Les « néo-lucides » contre-attaquent

2008/04/14 | Par Francis Halin

L'auteur est auteur-compositeur-interprète et finissant à la maîtrise au département de langue et littérature françaises de l'université McGill

Au Québec, comme dans plusieurs autres pays, il y a des gens qui se plaisent à prêcher la soi-disant bonne nouvelle selon laquelle la solution à tous les maux de la société serait d’injecter plus d’argent dans les coffres de l’État.

Si « les lucides » ont tenté sans succès dans le passé de convaincre les Québécois de payer davantage pour leurs services, un nouveau groupe de gens constitué de toutes allégeances politiques semble vouloir nous avoir à l’usure en nous présentant à nouveau le concept désuet ailleurs dans le monde « d’utilisateur-payeur ». Leur stratégie, guère subtile, consiste à faire croire à la population que ce débat n’a pas eu lieu… Appelons donc ces courageux : les « néo-lucides ».

D’abord, ces néo-lucides prônent une meilleure gestion de l’eau. Or, avant de demander aux contribuables québécois de payer pour leur eau, il faudrait, toujours selon leur logique d’utisateur-payeur, faire payer ceux qui siphonnent l’eau du Québec, c’est-à-dire les compagnies privées.

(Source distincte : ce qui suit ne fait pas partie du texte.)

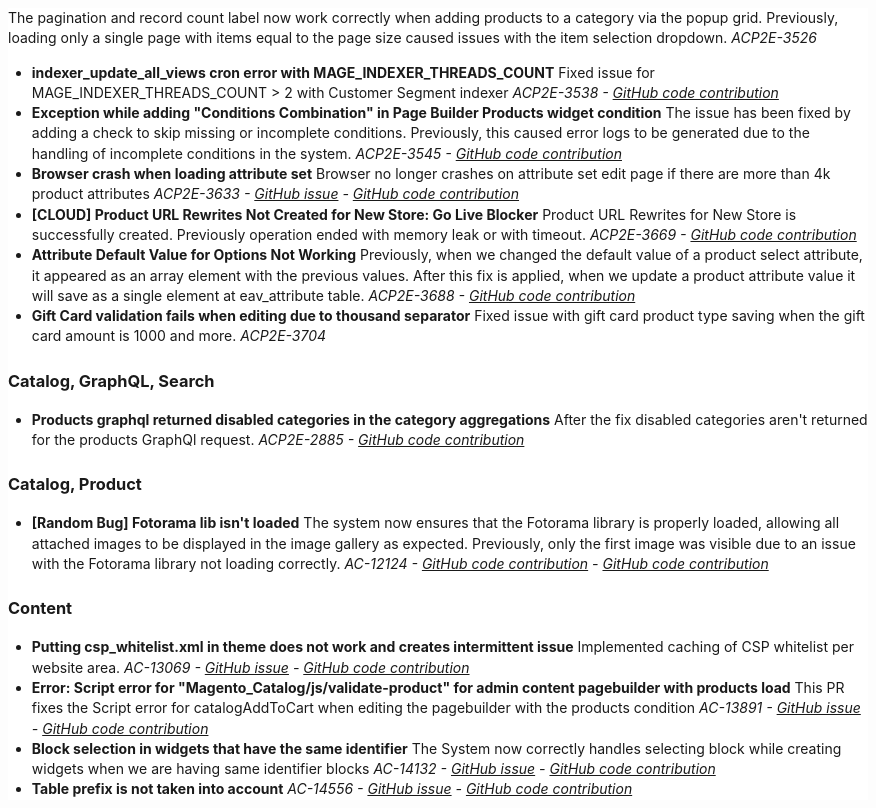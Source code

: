   The pagination and record count label now work correctly when adding products to a category via the popup grid. Previously, loading only a single page with items equal to the page size caused issues with the item selection dropdown.
  _ACP2E-3526_
* __indexer_update_all_views cron error with MAGE_INDEXER_THREADS_COUNT__
  Fixed issue for MAGE_INDEXER_THREADS_COUNT &gt; 2 with Customer Segment indexer
  _ACP2E-3538 - [GitHub code contribution](<https://github.com/magento/magento2/commit/9608ca21>)_
* __Exception while adding &quot;Conditions Combination&quot; in Page Builder Products widget condition__
  The issue has been fixed by adding a check to skip missing or incomplete conditions. Previously, this caused error logs to be generated due to the handling of incomplete conditions in the system.
  _ACP2E-3545 - [GitHub code contribution](<https://github.com/magento/magento2/commit/11be3dff>)_
* __Browser crash when loading attribute set__
  Browser no longer crashes on attribute set edit page if there are more than 4k product attributes
  _ACP2E-3633 - [GitHub issue](https://github.com/magento/magento2/issues/38810) - [GitHub code contribution](<https://github.com/magento/magento2/commit/b12ffe36>)_
* __[CLOUD] Product URL Rewrites Not Created for New Store: Go Live Blocker__
  Product URL Rewrites for New Store is successfully created. 
Previously operation ended with memory leak or with timeout.
  _ACP2E-3669 - [GitHub code contribution](<https://github.com/magento/magento2/commit/df92debe>)_
* __Attribute Default Value for Options Not Working__
  Previously, when we changed the default value of a product select attribute, it appeared as an array element with the previous values. After this fix is applied, when we update a product attribute value it will save as a single element at eav_attribute table.
  _ACP2E-3688 - [GitHub code contribution](<https://github.com/magento/magento2/commit/520f9e30>)_
* __Gift Card validation fails when editing due to thousand separator__
  Fixed issue with gift card product type saving when the gift card amount is 1000 and more.
  _ACP2E-3704_

### Catalog, GraphQL, Search

* __Products graphql returned disabled categories in the category aggregations__
  After the fix disabled categories aren&apos;t returned for the products GraphQl request.
  _ACP2E-2885 - [GitHub code contribution](<https://github.com/magento/magento2/commit/b12ffe36>)_

### Catalog, Product

* __[Random Bug] Fotorama lib isn&apos;t loaded__
  The system now ensures that the Fotorama library is properly loaded, allowing all attached images to be displayed in the image gallery as expected. Previously, only the first image was visible due to an issue with the Fotorama library not loading correctly.
  _AC-12124 - [GitHub code contribution](<https://github.com/magento/magento2/commit/45b51c9c>) - [GitHub code contribution](<https://github.com/magento/magento2/commit/27217d0e>)_

### Content

* __Putting csp_whitelist.xml in theme does not work and creates intermittent issue__
  Implemented caching of CSP whitelist per website area.
  _AC-13069 - [GitHub issue](https://github.com/magento/magento2/issues/38933) - [GitHub code contribution](<https://github.com/magento/magento2/pull/39672>)_
* __Error: Script error for &quot;Magento_Catalog/js/validate-product&quot; for admin content pagebuilder with products load__
  This PR fixes the  Script error for catalogAddToCart when editing the pagebuilder with the products condition
  _AC-13891 - [GitHub issue](https://github.com/magento/magento2/issues/39604) - [GitHub code contribution](<https://github.com/magento/magento2/pull/39677>)_
* __Block selection in widgets that have the same identifier__
  The System now correctly handles selecting block while creating widgets when we are having same identifier blocks
  _AC-14132 - [GitHub issue](https://github.com/magento/magento2/issues/39692) - [GitHub code contribution](<https://github.com/magento/magento2/pull/39722>)_
* __Table prefix is not taken into account__
  _AC-14556 - [GitHub issue](https://github.com/magento/magento2/issues/39847) - [GitHub code contribution](<https://github.com/magento/magento2/commit/1bc2d6d0>)_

Prenons l’exemple de l’eau en bouteille. Depuis que Danone a acheté Patrimoine des eaux du Québec, il y a quelques années, Amaro est le seul embouteilleur québécois. Parmalat (Esker), Nestlé (Montclair), Pepsi (Aquafina), Dansani (Coca-Cola) possèdent notre eau. Quatre-vingt pourcent du marché de l'eau embouteillée au Québec coule désormais entre les mains des multinationales étrangères. Le sacro-saint principe d’utilisateur-payeur est indéfendable s’il ne tient pas compte de cette réalité.

Ensuite, les néo-lucides se servent de la situation d’Hydro-Québec pour justifier une hausse des frais d’électricité. Cela, même si l’entreprise a fait des profits de 2,9 milliards l’an dernier et que les exportations de la société d’État étaient à la hausse en 2007. La comparaison avec l’éternelle moyenne canadienne des coûts d’électricité ne tient pas la route. La société d’état engrange des profits. Elle doit les redistribuer. Le concept d’utilisateur-payeur serait plus équitable si les grandes compagnies consommatrices payaient le véritable coût de l’électricité sur le marché qu’elles exploitent.

Ces néo-lucides reviennent aussi avec l’idée selon laquelle une hausse de frais faille de scolarité est nécessaire. Si les tenants d’une telle idée veulent à tout prix les augmenter pour renflouer les coffres de l’état et ainsi mieux redistribuer cet argent neuf aux moins nantis de ce monde, pourquoi ne créent-ils pas un fonds? Ce fonds privé aiderait les plus pauvres à avoir accès à une éducation décente. Le concept d’utilisateur-payeur serait ainsi plus équitable.

Notons aussi chez les néo-lucides une envie puissante du retour du péage. Or, les citoyens du Québec se sont prononcés contre la prolongation de l’autoroute 25, le métro de Laval connaît une popularité inespérée… en d’autres termes la population demande davantage de moyens de transports alternatifs. Mais le message ne passe pas chez les néo-lucides. Ils évoquent leur concept d’utilisateur-payeur!

En ce qui trait aux frais des services de garde, le jargon peu littéraire des néo-lucides étonne une fois de plus par sa simplicité. En effet, d’après eux, nous devrions « ajuster périodiquement la contribution des parents ». Ici, la subtilité n’est même plus de mise, le gouvernement veut cesser de subventionner des garderies au même moment ou le modèle est repris dans tout le Canada tellement il est efficace et équitable.

Le concept d’utisateur-payeur est un leurre. Pour reprendre les termes de Joseph Facal, les néo-lucides auraient avantage à « faire œuvre de pédagogie » eux-mêmes dans leur approche. À moins que ce ne soit pas la pédagogie qui leur fasse défaut, mais que ce soit plutôt l’inexactitude des faits concernant la répartition de la richesse qu’ils ignorent volontairement ou non. À ce sujet, l’Institut de la statistique du Québec offre des chiffres que certaines gens jugent plus juste que l’Institut économique de Montréal.

À eux de refaire leurs devoirs donc.